Rezension

Wilde Reise in einem Bücherbus

Die Reise mit der gestohlenen Bibliothek - David Whitehouse

Die Reise mit der gestohlenen Bibliothek
von David Whitehouse

Bobby Nuskus Mutter ist verschwunden. Er lebt nun bei seinem Vater und dessen neuer Freundin Cindy und wartet sehnsüchtig auf die Rückkehr seiner Mutter. Soviel sei vorab verraten: Der Verbleib der Mutter wird im Laufe des Buches geklärt und meine dahingehenden Vermutungen bestätigt.
Die Zeit vertreibt er sich mit seinem einzigen Freund Sunny Clay, der Bobby um jeden Preis beschützen will. Deswegen hat er sich in den Kopf gesetzt, ein Cyborg zu werden. Der scheitert natürlich. Anstatt eine Gestalt – halb Mensch, halb Maschine – zu werden, wird Sunny nur schwer verletzt. Vielleicht ist genau das der Grund, warum Sunny mit seiner Mutter nach Südengland zieht.
Nun hat Bobby auch noch seinen besten Freund verloren.

Man würde Bobby nicht zwingend als mutig bezeichnen. Aber er hat ein großes Herz.
Eines Tages – noch vor Sunnys Umzug – trifft er die etwa gleichaltrige und geistig behinderte Rosa Reed. Das Zusammensein währt nicht lange, denn drei stadtbekannte Rowdies erscheinen auf der Bildfläche. Entgegen Bobbys Rate ergreift die gutmütige Rose nicht die Flucht. Von den Schlägern wird ihr mächtig zugesetzt. Bobby, der in seinem Versteck alles mit angehört hat, begleitet Rosa nach Hause, wo ihre Mutter Bobby für den Übeltäter hält oder zumindest einen Freund der Schläger.
Bobby beschließt, die Sache in seine Hände zu nehmen. Die Rache ist zwar äußerst wirkungsvoll, handelt Bobby aber noch mehr Ärger ein.
Dabei hat er davon schon mehr als Genug. Seinem Vater kann er es nicht recht machen. Vielleicht ist das auch nur die Rache für das Verschwinden seiner Frau. So oder so ist Bobby den Handgreiflichkeiten seines Vaters ausgesetzt. Hämatome zieren ständig seinen Körper.

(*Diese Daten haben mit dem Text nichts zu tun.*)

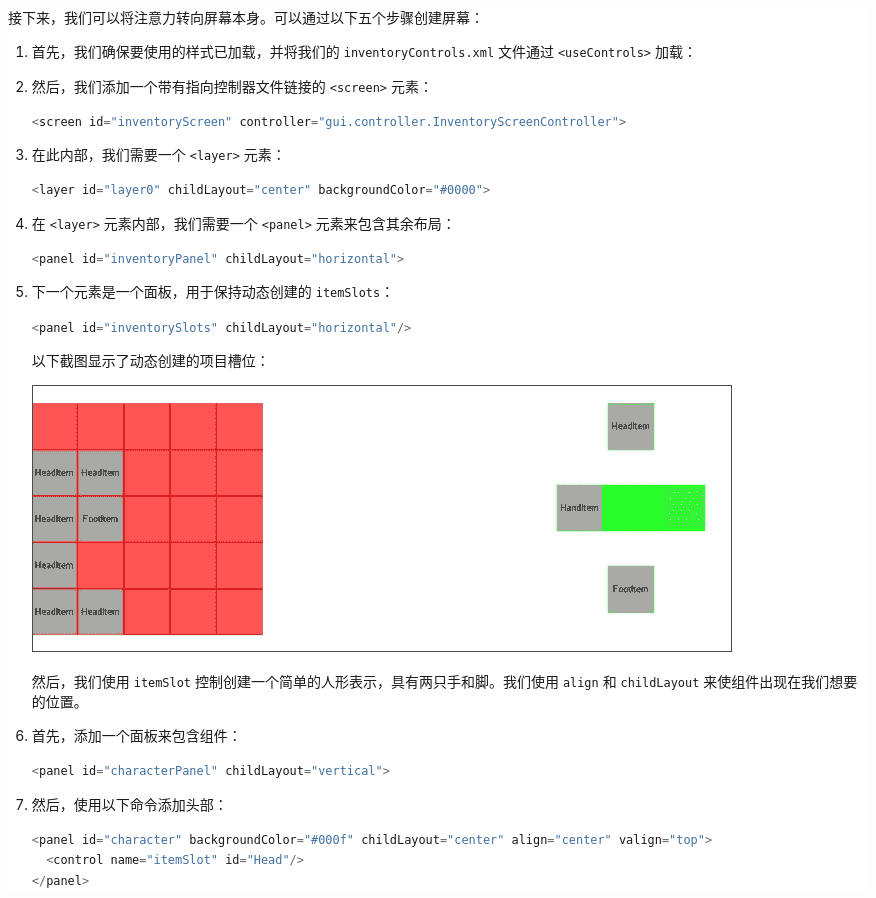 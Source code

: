 接下来，我们可以将注意力转向屏幕本身。可以通过以下五个步骤创建屏幕：

1.  首先，我们确保要使用的样式已加载，并将我们的 `inventoryControls.xml` 文件通过 `<useControls>` 加载：

1.  然后，我们添加一个带有指向控制器文件链接的 `<screen>` 元素：

    ```java
    <screen id="inventoryScreen" controller="gui.controller.InventoryScreenController">
    ```

1.  在此内部，我们需要一个 `<layer>` 元素：

    ```java
    <layer id="layer0" childLayout="center" backgroundColor="#0000">
    ```

1.  在 `<layer>` 元素内部，我们需要一个 `<panel>` 元素来包含其余布局：

    ```java
    <panel id="inventoryPanel" childLayout="horizontal">
    ```

1.  下一个元素是一个面板，用于保持动态创建的 `itemSlots`：

    ```java
    <panel id="inventorySlots" childLayout="horizontal"/>
    ```

    以下截图显示了动态创建的项目槽位：

    ![如何操作...](img/6478OS_06_02.jpg)

    然后，我们使用 `itemSlot` 控制创建一个简单的人形表示，具有两只手和脚。我们使用 `align` 和 `childLayout` 来使组件出现在我们想要的位置。

1.  首先，添加一个面板来包含组件：

    ```java
    <panel id="characterPanel" childLayout="vertical">
    ```

1.  然后，使用以下命令添加头部：

    ```java
    <panel id="character" backgroundColor="#000f" childLayout="center" align="center" valign="top">
      <control name="itemSlot" id="Head"/>
    </panel>
    ```
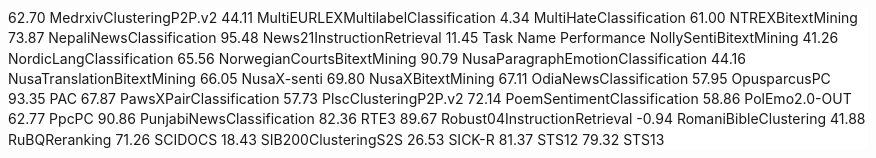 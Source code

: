 62.70
MedrxivClusteringP2P.v2
44.11
MultiEURLEXMultilabelClassification
4.34
MultiHateClassification
61.00
NTREXBitextMining
73.87
NepaliNewsClassification
95.48
News21InstructionRetrieval
11.45
Task Name
Performance
NollySentiBitextMining
41.26
NordicLangClassification
65.56
NorwegianCourtsBitextMining
90.79
NusaParagraphEmotionClassification
44.16
NusaTranslationBitextMining
66.05
NusaX-senti
69.80
NusaXBitextMining
67.11
OdiaNewsClassification
57.95
OpusparcusPC
93.35
PAC
67.87
PawsXPairClassification
57.73
PlscClusteringP2P.v2
72.14
PoemSentimentClassification
58.86
PolEmo2.0-OUT
62.77
PpcPC
90.86
PunjabiNewsClassification
82.36
RTE3
89.67
Robust04InstructionRetrieval
-0.94
RomaniBibleClustering
41.88
RuBQReranking
71.26
SCIDOCS
18.43
SIB200ClusteringS2S
26.53
SICK-R
81.37
STS12
79.32
STS13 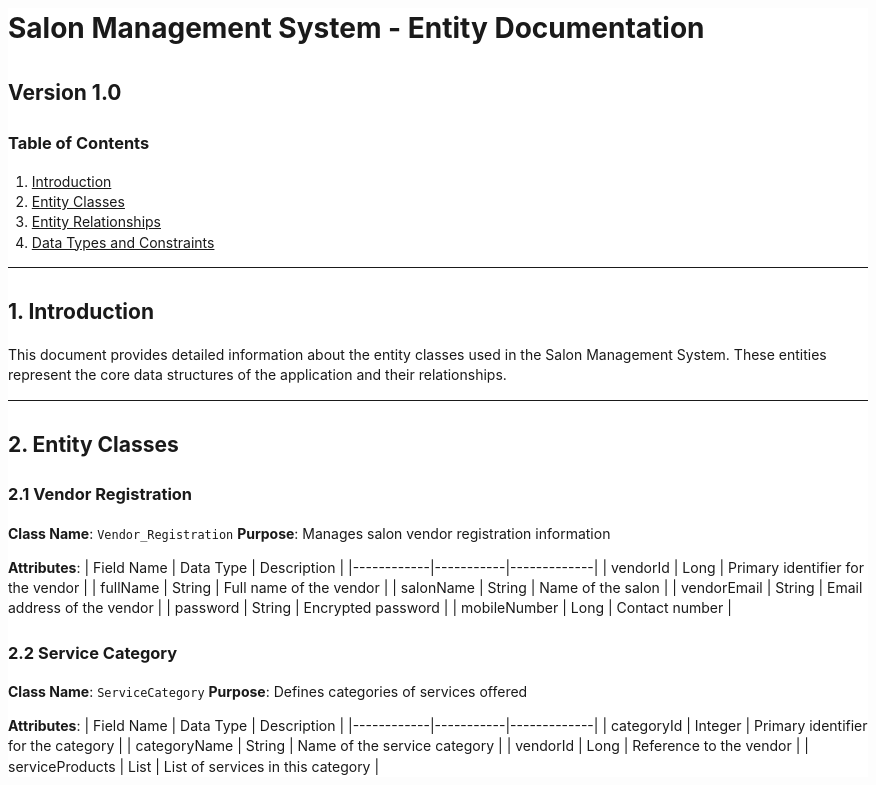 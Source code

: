 # Salon Management System - Entity Documentation
## Version 1.0
### Table of Contents
1. [Introduction](#introduction)
2. [Entity Classes](#entity-classes)
3. [Entity Relationships](#entity-relationships)
4. [Data Types and Constraints](#data-types-and-constraints)

---

## 1. Introduction <a name="introduction"></a>

This document provides detailed information about the entity classes used in the Salon Management System. These entities represent the core data structures of the application and their relationships.

---

## 2. Entity Classes <a name="entity-classes"></a>

### 2.1 Vendor Registration
**Class Name**: `Vendor_Registration`
**Purpose**: Manages salon vendor registration information

**Attributes**:
| Field Name | Data Type | Description |
|------------|-----------|-------------|
| vendorId | Long | Primary identifier for the vendor |
| fullName | String | Full name of the vendor |
| salonName | String | Name of the salon |
| vendorEmail | String | Email address of the vendor |
| password | String | Encrypted password |
| mobileNumber | Long | Contact number |

### 2.2 Service Category
**Class Name**: `ServiceCategory`
**Purpose**: Defines categories of services offered

**Attributes**:
| Field Name | Data Type | Description |
|------------|-----------|-------------|
| categoryId | Integer | Primary identifier for the category |
| categoryName | String | Name of the service category |
| vendorId | Long | Reference to the vendor |
| serviceProducts | List<ServiceProduct> | List of services in this category |
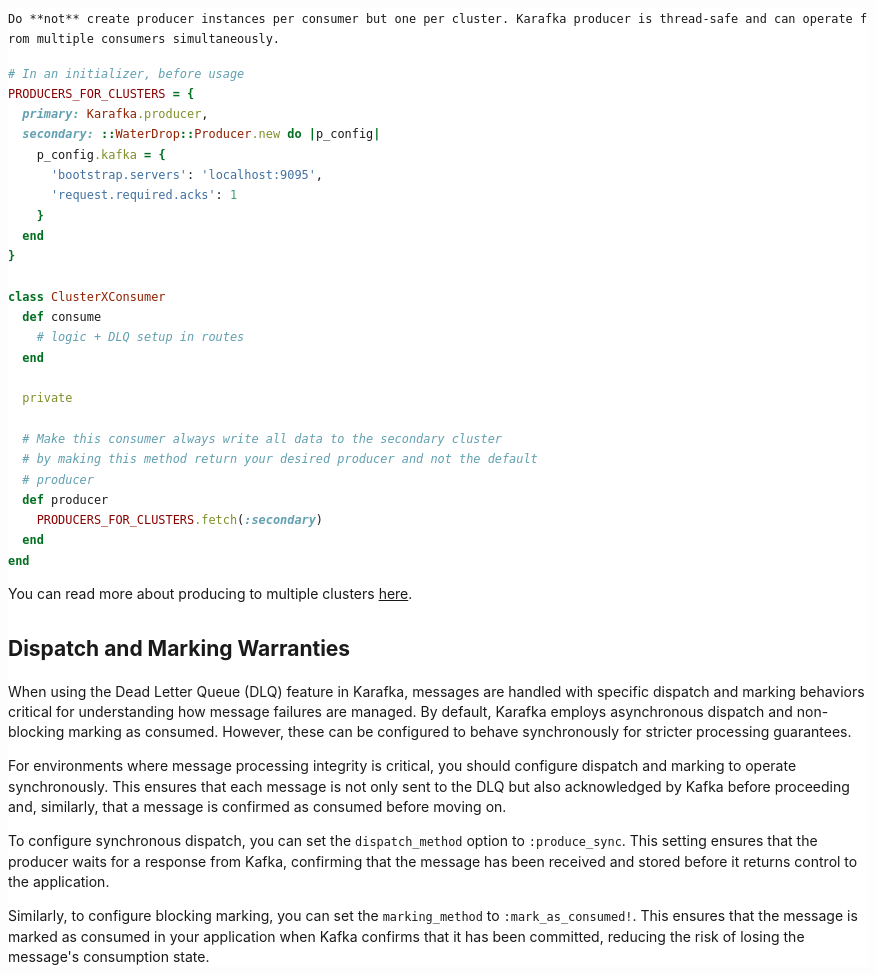     Do **not** create producer instances per consumer but one per cluster. Karafka producer is thread-safe and can operate from multiple consumers simultaneously.

```ruby
# In an initializer, before usage
PRODUCERS_FOR_CLUSTERS = {
  primary: Karafka.producer,
  secondary: ::WaterDrop::Producer.new do |p_config|
    p_config.kafka = {
      'bootstrap.servers': 'localhost:9095',
      'request.required.acks': 1
    }
  end
}

class ClusterXConsumer
  def consume
    # logic + DLQ setup in routes
  end

  private

  # Make this consumer always write all data to the secondary cluster
  # by making this method return your desired producer and not the default
  # producer
  def producer
    PRODUCERS_FOR_CLUSTERS.fetch(:secondary)
  end
end
```

You can read more about producing to multiple clusters [here](https://karafka.io/docs/Producing-Messages#producing-to-multiple-clusters).

## Dispatch and Marking Warranties

When using the Dead Letter Queue (DLQ) feature in Karafka, messages are handled with specific dispatch and marking behaviors critical for understanding how message failures are managed. By default, Karafka employs asynchronous dispatch and non-blocking marking as consumed. However, these can be configured to behave synchronously for stricter processing guarantees.

For environments where message processing integrity is critical, you should configure dispatch and marking to operate synchronously. This ensures that each message is not only sent to the DLQ but also acknowledged by Kafka before proceeding and, similarly, that a message is confirmed as consumed before moving on.

To configure synchronous dispatch, you can set the `dispatch_method` option to `:produce_sync`. This setting ensures that the producer waits for a response from Kafka, confirming that the message has been received and stored before it returns control to the application.

Similarly, to configure blocking marking, you can set the `marking_method` to `:mark_as_consumed!`. This ensures that the message is marked as consumed in your application when Kafka confirms that it has been committed, reducing the risk of losing the message's consumption state.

Val putzt ihrerseits den Bibliotheksbus, dessen Betrieb nun eingestellt werden soll und sie ihre Anstellung verliert. Diese Arbeit gibt ihr ausreichend Freiraum, sich um die speziellen Belange ihrer Tochter zu kümmern. Schnell entwickelt sich eine tiefe Verbundenheit zwischen den dreien (Val, Rosa und Bobby); eine Freundschaft, die Bobbys Vater nicht gutheißt und den Umgang mit seinem strikt untersagt.
Als Val eines Tages die zahlreichen Blessuren auf Bobbys bemerkt, lädt sie Bobby zu einer Abenteuerreise im Bücherbus ein. Eine verrückte Reise quer durch das vereinigte Königreich beginnt.

Die Geschichte ist ansprechend geschrieben. Jede einzelne Hauptfigur hat ihr (mehr oder weniger dunkles) Geheimnis und ein (mehr oder weniger schweres) Los zu tragen. Eine sehr rührende Geschichte, die trotzdem nicht ins Sentimentale oder Melancholische verfällt. Nebenbei wird auf zahlreiche weltbekannte Bücher Bezug genommen, wobei ich die Umsetzung hier wesentlich besser finde, als im Buch "Die Seiten der Welt". Einfach nur ein wunderbar erzähltes Buch, das ich auf jeden Fall noch ein weiteres Mal lesen werde. Ein richtiger Lesegenuss.